In the wake of a national campaign focusing on ammonia-spritzed lean finely textured beef—otherwise known as pink slime—media attention turned to another ethically questionable food-processing product. Transglutaminase, or meat glue, is a white powder used to bind scraps of beef that would have otherwise been discarded. Composite pieces of meat are coated in meat glue, reshaped, and resold as complete cuts of meat such as filet mignon steaks. Because meat glue becomes transparent when cooked, it is virtually undetectable by the average consumer. While the USDA ensures that meat glue is safe, California State Senator Ted Lieu believes that tighter regulations should be placed on the additive: “They should look at not just whether the meat glue itself is harmful, but the entire process of when you combine meats together.”

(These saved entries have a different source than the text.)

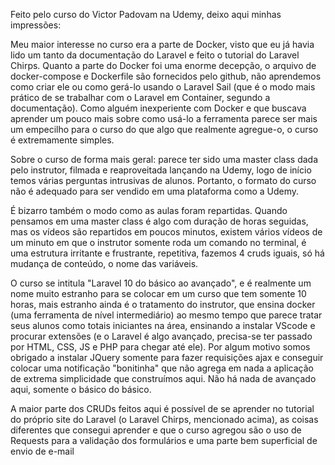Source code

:Feito pelo curso do Victor Padovam na Udemy, deixo aqui minhas impressões:

Meu maior interesse no curso era a parte de Docker, visto que eu já havia lido um tanto da documentação do Laravel e feito o tutorial do Laravel Chirps. Quanto a parte do Docker foi uma enorme decepção, o arquivo de docker-compose e Dockerfile são fornecidos pelo github, não aprendemos como criar ele ou como gerá-lo usando o Laravel Sail (que é o modo mais prático de se trabalhar com o Laravel em Container, segundo a documentação). Como alguém inexperiente com Docker e que buscava aprender um pouco mais sobre como usá-lo a ferramenta parece ser mais um empecilho para o curso do que algo que realmente agregue-o, o curso é extremamente simples.

Sobre o curso de forma mais geral: parece ter sido uma master class dada pelo instrutor, filmada e reaproveitada lançando na Udemy, logo de início temos várias perguntas intrusivas de alunos. Portanto, o formato do curso não é adequado para ser vendido em uma plataforma como a Udemy.

É bizarro também o modo como as aulas foram repartidas. Quando pensamos em uma master class é algo com duração de horas seguidas, mas os vídeos são repartidos em poucos minutos, existem vários vídeos de um minuto em que o instrutor somente roda um comando no terminal, é uma estrutura irritante e frustrante, repetitiva, fazemos 4 cruds iguais, só há mudança de conteúdo, o nome das variáveis.

O curso se intitula "Laravel 10 do básico ao avançado", e é realmente um nome muito estranho para se colocar em um curso que tem somente 10 horas, mais estranho ainda é o tratamento do instrutor, que ensina docker (uma ferramenta de nível intermediário) ao mesmo tempo que parece tratar seus alunos como totais iniciantes na área, ensinando a instalar VScode e procurar extensões (e o Laravel é algo avançado, precisa-se ter passado por HTML, CSS, JS e PHP para chegar até ele). Por algum motivo somos obrigado a instalar JQuery somente para fazer requisições ajax e conseguir colocar uma notificação "bonitinha" que não agrega em nada a aplicação de extrema simplicidade que construímos aqui. Não há nada de avançado aqui, somente o básico do básico.

A maior parte dos CRUDs feitos aqui é possível de se aprender no tutorial do próprio site do Laravel (o Laravel Chirps, mencionado acima), as coisas diferentes que consegui aprender e que o curso agregou são o uso de Requests para a validação dos formulários e uma parte bem superficial de envio de e-mail
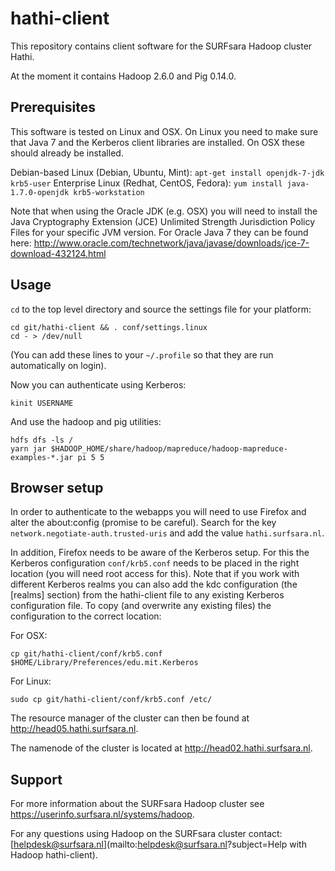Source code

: hathi-client
============

This repository contains client software for the SURFsara Hadoop cluster Hathi.

At the moment it contains Hadoop 2.6.0 and Pig 0.14.0.

Prerequisites
-------------

This software is tested on Linux and OSX. On Linux you need to make sure that
Java 7 and the Kerberos client libraries are installed. On OSX these should
already be installed.

Debian-based Linux (Debian, Ubuntu, Mint): `apt-get install openjdk-7-jdk
krb5-user`
Enterprise Linux (Redhat, CentOS, Fedora): `yum install java-1.7.0-openjdk
krb5-workstation`

Note that when using the Oracle JDK (e.g. OSX) you will need to install the
Java Cryptography Extension (JCE) Unlimited Strength Jurisdiction Policy Files
for your specific JVM version. For Oracle Java 7 they can be found here:
<http://www.oracle.com/technetwork/java/javase/downloads/jce-7-download-432124.html>

Usage
-----

`cd` to the top level directory and source the settings file for your platform:

    cd git/hathi-client && . conf/settings.linux
    cd - > /dev/null

(You can add these lines to your `~/.profile` so that they are run
automatically on login).

Now you can authenticate using Kerberos:

    kinit USERNAME

And use the hadoop and pig utilities:

    hdfs dfs -ls /
    yarn jar $HADOOP_HOME/share/hadoop/mapreduce/hadoop-mapreduce-examples-*.jar pi 5 5

Browser setup
-------------

In order to authenticate to the webapps you will need to use Firefox and alter
the about:config (promise to be careful). Search for the key
`network.negotiate-auth.trusted-uris` and add the value `hathi.surfsara.nl`.

In addition, Firefox needs to be aware of the Kerberos setup. For this the
Kerberos configuration `conf/krb5.conf` needs to be placed in the right
location (you will need root access for this). Note that if you work with
different Kerberos realms you can also add the kdc configuration (the [realms]
section) from the hathi-client file to any existing Kerberos configuration
file. To copy (and overwrite any existing files) the configuration to the
correct location:

For OSX:

    cp git/hathi-client/conf/krb5.conf $HOME/Library/Preferences/edu.mit.Kerberos
	
For Linux:

    sudo cp git/hathi-client/conf/krb5.conf /etc/

The resource manager of the cluster can then be found at <http://head05.hathi.surfsara.nl>.

The namenode of the cluster is located at <http://head02.hathi.surfsara.nl>.

Support
-------

For more information about the SURFsara Hadoop cluster see <https://userinfo.surfsara.nl/systems/hadoop>.

For any questions using Hadoop on the SURFsara cluster contact:
[helpdesk@surfsara.nl](mailto:helpdesk@surfsara.nl?subject=Help with Hadoop hathi-client).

Filets and other pieces of meat sold commercially must be appropriately labeled if they contain transglutaminase. However, the cuts of meat sold in bulk to restaurants and catering services often contain meat glue—a detail that goes unmentioned on most menus. According to Dr. Betsy Booren, Director of Scientific Affairs for the American Meat Institute, consumers should take responsibility for finding out where their food is coming from. Senator Lieu contends that ethical restaurants and food service providers need to be transparent about their use of food additives like meat glue and pink slime.

Amy Powell, “’Meat Glue’ Scandal: California Lawmaker Urges USDA to Investigate,” ABC News, May 2, 2012, (Accessed May 3, 2012).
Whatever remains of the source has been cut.